Sono tenuti all'adempimento i soggetti passivi dell'imposta sul valore Aggiunto (Iva).
Per i soggetti passivi Iva scade oggi il termine per la presentazione della comunicazione dei dati contabili riepilogativi delle liquidazioni periodiche Iva relative al primo trimestre 2026.
Sono esonerati i soggetti non obbligati alla presentazione della dichiarazione annuale Iva o all'effettuazione delle liquidazioni periodiche (ad esempio, i soggetti che hanno registrato esclusivamente operazioni esenti, i contribuenti in regime forfetario).
Con il Provvedimento agenzia delle Entrate 14 marzo 2024, n. 125654, vengono modificate le informazioni da inserire nella comunicazione dei dati delle Lipe, recependo le disposizioni contenute nell’articolo 9, Dlgs 8 gennaio 2024, n. 1 che ha fissato in 100 euro (in luogo di quella precedente di 25,82 euro) la soglia minima per il versamento dell’Iva periodica (articolo 1, comma 4, Dpr 100/1998; articolo 7, comma 1, lettera a), Dpr 542/1999). Di seguito trovate alcune modifiche, come:
a) la sostituzione dell’informativa sul trattamento dei dati personali;
b) la nuova dicitura del rigo VP10 con «Versamenti auto F24 elementi identificativi»;
c) la descrizione del rigo VP10 (versamenti auto Ue) relativa all’imposta sulle prime cessioni interne di auto acquistate in ambito Ue, che è sostituita con «Versamenti auto F24 elementi identificativi» (Dl 262/2006);
d) l’eliminazione nel paragrafo «Eventi eccezionali» delle istruzioni, codice 2, destinato alle federazioni, associazioni e società sportive, legittimate alla sospensione dei versamenti in base alle disposizioni normative adottate a seguito di calamità o eventi eccezionali.
Il modello denominato «Comunicazione Liquidazioni periodiche Iva» va presentato, esclusivamente in via telematica, direttamente dal contribuente o tramite intermediari abilitati.
Trimestrale
DLgs del 18-12-1997, n. 471 - Articolo 11
DLgs del 05-11-2024, n. 173 - Allegato 1 36
L’omessa, incompleta o infedele comunicazione dei dati delle liquidazioni periodiche Iva è punita con la sanzione amministrativa che va da 500 a 2.000 euro.

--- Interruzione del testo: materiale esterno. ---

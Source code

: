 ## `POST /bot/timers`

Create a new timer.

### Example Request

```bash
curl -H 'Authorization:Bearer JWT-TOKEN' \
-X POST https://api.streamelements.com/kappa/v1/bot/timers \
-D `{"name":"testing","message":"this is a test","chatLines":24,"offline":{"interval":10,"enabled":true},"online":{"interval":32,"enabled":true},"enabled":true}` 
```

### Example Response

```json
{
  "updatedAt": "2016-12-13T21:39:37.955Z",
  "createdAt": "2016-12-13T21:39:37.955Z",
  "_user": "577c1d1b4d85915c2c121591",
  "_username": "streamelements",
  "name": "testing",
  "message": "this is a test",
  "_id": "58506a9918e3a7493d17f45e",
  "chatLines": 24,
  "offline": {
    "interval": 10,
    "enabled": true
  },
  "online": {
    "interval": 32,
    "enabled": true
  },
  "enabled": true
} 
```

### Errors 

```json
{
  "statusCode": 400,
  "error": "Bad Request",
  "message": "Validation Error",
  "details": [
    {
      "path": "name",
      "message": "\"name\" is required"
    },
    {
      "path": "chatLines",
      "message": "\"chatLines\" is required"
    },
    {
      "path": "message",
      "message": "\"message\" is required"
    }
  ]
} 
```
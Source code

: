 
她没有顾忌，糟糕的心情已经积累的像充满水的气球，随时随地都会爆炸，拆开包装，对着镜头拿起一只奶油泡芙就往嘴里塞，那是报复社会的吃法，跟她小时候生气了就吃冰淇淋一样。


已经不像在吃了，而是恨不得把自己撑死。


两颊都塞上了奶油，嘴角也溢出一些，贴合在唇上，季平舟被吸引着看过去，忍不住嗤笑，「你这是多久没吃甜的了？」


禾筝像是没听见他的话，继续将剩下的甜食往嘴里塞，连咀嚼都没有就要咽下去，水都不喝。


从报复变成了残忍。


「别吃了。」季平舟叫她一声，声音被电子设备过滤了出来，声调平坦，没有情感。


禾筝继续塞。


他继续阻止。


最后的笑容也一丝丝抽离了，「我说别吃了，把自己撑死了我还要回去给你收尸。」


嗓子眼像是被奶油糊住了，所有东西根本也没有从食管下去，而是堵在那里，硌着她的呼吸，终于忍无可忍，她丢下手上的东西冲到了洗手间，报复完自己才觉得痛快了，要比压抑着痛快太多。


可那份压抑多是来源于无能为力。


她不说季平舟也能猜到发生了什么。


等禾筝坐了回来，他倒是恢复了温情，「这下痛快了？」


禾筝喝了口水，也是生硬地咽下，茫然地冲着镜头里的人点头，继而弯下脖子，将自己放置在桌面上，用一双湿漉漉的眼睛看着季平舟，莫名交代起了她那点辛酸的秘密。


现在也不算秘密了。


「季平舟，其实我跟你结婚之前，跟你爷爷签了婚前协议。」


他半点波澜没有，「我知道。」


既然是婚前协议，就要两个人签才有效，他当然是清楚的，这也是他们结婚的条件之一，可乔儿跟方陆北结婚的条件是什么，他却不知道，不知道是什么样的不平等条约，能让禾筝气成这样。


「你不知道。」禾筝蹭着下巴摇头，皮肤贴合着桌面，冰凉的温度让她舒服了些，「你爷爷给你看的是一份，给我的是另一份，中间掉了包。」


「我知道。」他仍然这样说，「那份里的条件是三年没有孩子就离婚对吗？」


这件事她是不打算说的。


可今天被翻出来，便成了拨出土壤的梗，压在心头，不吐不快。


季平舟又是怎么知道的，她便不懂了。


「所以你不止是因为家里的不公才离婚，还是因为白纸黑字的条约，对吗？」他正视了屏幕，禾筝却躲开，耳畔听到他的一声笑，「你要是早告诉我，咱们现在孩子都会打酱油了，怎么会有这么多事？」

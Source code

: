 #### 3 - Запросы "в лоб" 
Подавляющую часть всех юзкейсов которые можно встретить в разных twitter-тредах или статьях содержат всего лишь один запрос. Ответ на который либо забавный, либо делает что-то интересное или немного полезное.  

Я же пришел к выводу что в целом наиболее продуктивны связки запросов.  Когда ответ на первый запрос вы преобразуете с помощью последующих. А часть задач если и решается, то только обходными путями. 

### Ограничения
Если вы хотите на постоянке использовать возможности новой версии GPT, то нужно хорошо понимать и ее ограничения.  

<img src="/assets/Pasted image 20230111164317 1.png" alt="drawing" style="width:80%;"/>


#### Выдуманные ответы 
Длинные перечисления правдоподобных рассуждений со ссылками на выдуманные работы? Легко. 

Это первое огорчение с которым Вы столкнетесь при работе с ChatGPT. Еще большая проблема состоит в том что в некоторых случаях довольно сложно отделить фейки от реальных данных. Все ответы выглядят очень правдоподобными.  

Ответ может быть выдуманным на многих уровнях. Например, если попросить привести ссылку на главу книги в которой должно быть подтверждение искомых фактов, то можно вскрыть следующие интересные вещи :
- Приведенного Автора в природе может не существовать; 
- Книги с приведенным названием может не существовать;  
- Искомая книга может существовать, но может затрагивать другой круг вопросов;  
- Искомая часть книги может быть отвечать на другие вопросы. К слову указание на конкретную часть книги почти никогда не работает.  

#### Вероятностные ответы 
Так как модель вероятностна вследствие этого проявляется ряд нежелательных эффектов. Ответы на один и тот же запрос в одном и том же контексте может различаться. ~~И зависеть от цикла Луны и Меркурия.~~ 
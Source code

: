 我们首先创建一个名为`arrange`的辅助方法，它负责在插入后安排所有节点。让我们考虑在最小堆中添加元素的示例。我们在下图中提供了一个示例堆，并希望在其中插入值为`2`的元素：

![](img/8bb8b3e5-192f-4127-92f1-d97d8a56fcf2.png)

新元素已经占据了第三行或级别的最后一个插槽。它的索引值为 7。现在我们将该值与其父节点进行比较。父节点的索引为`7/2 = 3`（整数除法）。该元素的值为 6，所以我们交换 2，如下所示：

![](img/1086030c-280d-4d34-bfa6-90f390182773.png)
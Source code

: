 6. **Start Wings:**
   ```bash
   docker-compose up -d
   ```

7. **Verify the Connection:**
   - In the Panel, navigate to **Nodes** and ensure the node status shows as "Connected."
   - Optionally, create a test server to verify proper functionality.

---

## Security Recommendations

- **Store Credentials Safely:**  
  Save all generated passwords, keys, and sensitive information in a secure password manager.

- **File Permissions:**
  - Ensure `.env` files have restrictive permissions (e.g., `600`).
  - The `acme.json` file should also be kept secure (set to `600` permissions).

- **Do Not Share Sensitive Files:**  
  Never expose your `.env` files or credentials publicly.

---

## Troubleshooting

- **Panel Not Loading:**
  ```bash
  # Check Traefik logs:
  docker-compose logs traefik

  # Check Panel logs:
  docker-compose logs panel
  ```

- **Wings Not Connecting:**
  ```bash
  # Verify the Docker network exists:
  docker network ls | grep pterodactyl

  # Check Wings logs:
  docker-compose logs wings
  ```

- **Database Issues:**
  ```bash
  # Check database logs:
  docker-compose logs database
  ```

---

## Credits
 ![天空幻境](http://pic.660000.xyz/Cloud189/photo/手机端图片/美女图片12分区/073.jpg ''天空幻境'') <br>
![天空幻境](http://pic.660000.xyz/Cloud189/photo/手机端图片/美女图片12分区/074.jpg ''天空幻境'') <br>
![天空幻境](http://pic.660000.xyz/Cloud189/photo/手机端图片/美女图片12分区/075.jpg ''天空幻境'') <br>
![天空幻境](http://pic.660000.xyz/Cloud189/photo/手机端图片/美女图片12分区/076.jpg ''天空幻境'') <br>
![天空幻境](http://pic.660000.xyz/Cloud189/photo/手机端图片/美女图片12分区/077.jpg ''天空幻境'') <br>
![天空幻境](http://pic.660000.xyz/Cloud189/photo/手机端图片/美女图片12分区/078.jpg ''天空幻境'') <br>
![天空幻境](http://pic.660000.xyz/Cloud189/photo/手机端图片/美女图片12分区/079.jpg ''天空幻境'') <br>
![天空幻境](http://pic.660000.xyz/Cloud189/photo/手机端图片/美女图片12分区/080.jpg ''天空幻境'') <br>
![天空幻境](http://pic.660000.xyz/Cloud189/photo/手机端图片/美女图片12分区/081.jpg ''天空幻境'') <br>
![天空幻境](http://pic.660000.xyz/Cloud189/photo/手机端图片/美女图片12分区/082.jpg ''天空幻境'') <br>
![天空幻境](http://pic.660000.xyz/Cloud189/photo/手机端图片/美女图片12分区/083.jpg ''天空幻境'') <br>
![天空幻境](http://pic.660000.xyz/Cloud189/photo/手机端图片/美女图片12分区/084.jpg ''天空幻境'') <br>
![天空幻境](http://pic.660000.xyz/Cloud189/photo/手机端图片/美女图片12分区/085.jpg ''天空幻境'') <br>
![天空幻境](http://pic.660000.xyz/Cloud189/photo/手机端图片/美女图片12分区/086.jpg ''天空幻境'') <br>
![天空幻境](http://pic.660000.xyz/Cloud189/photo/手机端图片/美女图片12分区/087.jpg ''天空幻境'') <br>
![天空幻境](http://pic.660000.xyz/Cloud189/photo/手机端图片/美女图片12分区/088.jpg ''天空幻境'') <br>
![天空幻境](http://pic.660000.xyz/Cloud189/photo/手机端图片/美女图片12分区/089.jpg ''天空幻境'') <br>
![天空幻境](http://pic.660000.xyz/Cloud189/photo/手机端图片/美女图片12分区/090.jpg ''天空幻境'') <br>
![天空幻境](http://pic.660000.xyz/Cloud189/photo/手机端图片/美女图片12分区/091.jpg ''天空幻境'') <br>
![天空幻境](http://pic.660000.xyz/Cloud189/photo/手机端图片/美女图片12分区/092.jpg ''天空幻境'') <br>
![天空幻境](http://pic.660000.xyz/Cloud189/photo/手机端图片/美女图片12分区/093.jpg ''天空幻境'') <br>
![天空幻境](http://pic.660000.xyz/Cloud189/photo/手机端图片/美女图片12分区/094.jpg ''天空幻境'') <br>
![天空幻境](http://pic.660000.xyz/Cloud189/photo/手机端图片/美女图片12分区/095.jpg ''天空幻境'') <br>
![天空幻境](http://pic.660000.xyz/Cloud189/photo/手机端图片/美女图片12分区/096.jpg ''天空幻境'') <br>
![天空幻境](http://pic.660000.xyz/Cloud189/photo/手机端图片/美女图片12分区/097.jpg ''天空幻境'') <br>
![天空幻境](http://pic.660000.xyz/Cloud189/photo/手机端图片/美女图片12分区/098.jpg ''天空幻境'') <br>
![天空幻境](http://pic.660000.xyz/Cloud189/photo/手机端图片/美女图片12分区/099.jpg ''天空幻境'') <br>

Se la trasmissione è effettuata entro i 15 giorni successivi alla scadenza tali importi sono ridotti alla metà (da 250 a 1.000 euro) oppure se, nello stesso termine, viene effettuata la trasmissione corretta dei dati.
È comunque sempre possibile ricorrere all’istituto del ravvedimento operoso ex articolo 13 Dlgs 472/1997 (che verrà a sua volta replicato dall’articolo 14 del Dlgs 173/2024, con applicazione dal 1° gennaio 2027) per sanare eventuali irregolarità relative alle dichiarazioni periodiche.